The devastating floods in Jammu and Kashmir that has so far claimed 150 lives and displaced hundreds of thousands was unforeseen. The state, because of its history of conflict, was not as privileged as the other Indian states to have a flood forecast system or a disaster management plan in place.
While rivers in spate continue to engulf homes in the state, the Central Water Commission says “lack of pre-requisite requirements” is to be blamed for absence of flood forecasting system in the state. Even when the state falls in highly active seismic zones IV and V, the state administration sat on the plan for disaster management.
The scale of damage to infrastructure and crops in the state due to floods and landslide triggered by heavy rainfall is still being assessed. Since the roads and highways were blocked, 25,000 pilgrims headed to Vaishno Devi shrine were trapped in Katra.

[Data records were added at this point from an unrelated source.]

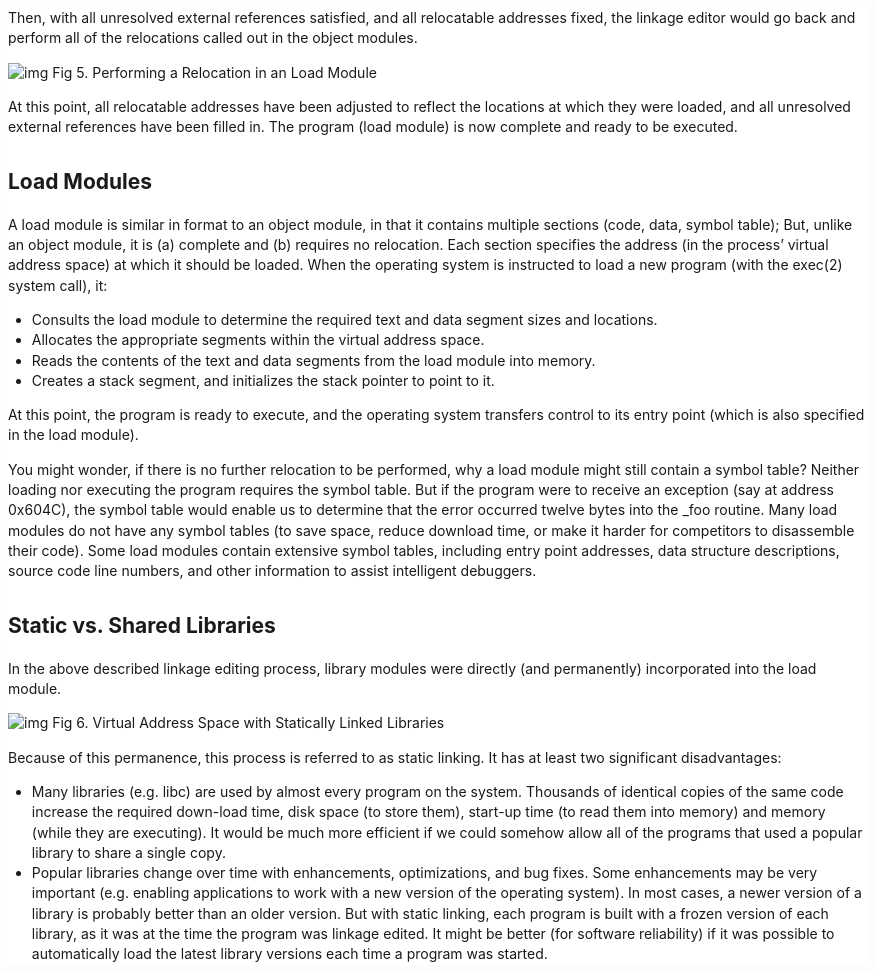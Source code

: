 
Then, with all unresolved external references satisfied, and all relocatable addresses fixed, the linkage editor would go back and perform all of the relocations called out in the object modules.

![img](https://raw.githubusercontent.com/markkampe/Operating-Systems-Reading/master/obj_relocate.png)
Fig 5. Performing a Relocation in an Load Module



At this point, all relocatable addresses have been adjusted to reflect the locations at which they were loaded, and all unresolved external references have been filled in. The program (load module) is now complete and ready to be executed.

## Load Modules

A load module is similar in format to an object module, in that it contains multiple sections (code, data, symbol table); But, unlike an object module, it is (a) complete and (b) requires no relocation. Each section specifies the address (in the process’ virtual address space) at which it should be loaded. When the operating system is instructed to load a new program (with the exec(2) system call), it:

- Consults the load module to determine the required text and data segment sizes and locations.
- Allocates the appropriate segments within the virtual address space.
- Reads the contents of the text and data segments from the load module into memory.
- Creates a stack segment, and initializes the stack pointer to point to it.



At this point, the program is ready to execute, and the operating system transfers control to its entry point (which is also specified in the load module).

You might wonder, if there is no further relocation to be performed, why a load module might still contain a symbol table? Neither loading nor executing the program requires the symbol table. But if the program were to receive an exception (say at address 0x604C), the symbol table would enable us to determine that the error occurred twelve bytes into the _foo routine. Many load modules do not have any symbol tables (to save space, reduce download time, or make it harder for competitors to disassemble their code). Some load modules contain extensive symbol tables, including entry point addresses, data structure descriptions, source code line numbers, and other information to assist intelligent debuggers.

## Static vs. Shared Libraries

In the above described linkage editing process, library modules were directly (and permanently) incorporated into the load module.

![img](https://raw.githubusercontent.com/markkampe/Operating-Systems-Reading/master/obj_static.png)
Fig 6. Virtual Address Space with Statically Linked Libraries



Because of this permanence, this process is referred to as static linking. It has at least two significant disadvantages:

- Many libraries (e.g. libc) are used by almost every program on the system. Thousands of identical copies of the same code increase the required down-load time, disk space (to store them), start-up time (to read them into memory) and memory (while they are executing). It would be much more efficient if we could somehow allow all of the programs that used a popular library to share a single copy.
- Popular libraries change over time with enhancements, optimizations, and bug fixes. Some enhancements may be very important (e.g. enabling applications to work with a new version of the operating system). In most cases, a newer version of a library is probably better than an older version. But with static linking, each program is built with a frozen version of each library, as it was at the time the program was linkage edited. It might be better (for software reliability) if it was possible to automatically load the latest library versions each time a program was started.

“The question is not whether Jammu & Kashmir had a disaster management plan or not. The question is did the state ever realise that it is vulnerable to floods,” says a senior official of the National Disaster Management Authority (NDMA).
According to National Institute of Disaster Management’s profile for Jammu and Kashmir, the state is prone to flashfloods. The region was ravaged by floods in 1992, but with the increased scale of damage, it seemed like a recap of 1959 floods, the worst recorded in the state in recent history.
River Jhelum, that is flowing five feet above the danger mark, has inundated over 100 villages. The most affected districts are Anantnag, Kulgam, Shopian, Pulwama, Ganderbal, Srinagar and Badgam.
According to Skymet, a private weather forecasting agency, September is the least rainy month for the state. But in the past two days, places like Banihal and Qazigund witnessed over 200 mm of rain. The normal rainfall for September is only 26.6 mm for Srinagar, but the summer capital of Jammu and Kashmir has recorded 51.8 mm of rain in the past 24 hours. It is the highest amount of rain in Srinagar in a span of 24 hours during this month in the past one decade. The situation is similar for Qazigund, which received rainfall of 156.7 mm over the past 24 hours. The city has crossed its 10 year high for a span of 24 hours, which was 151.9 mm in 1992. The monthly rainfall for the city is, on an average, 56.4 mm.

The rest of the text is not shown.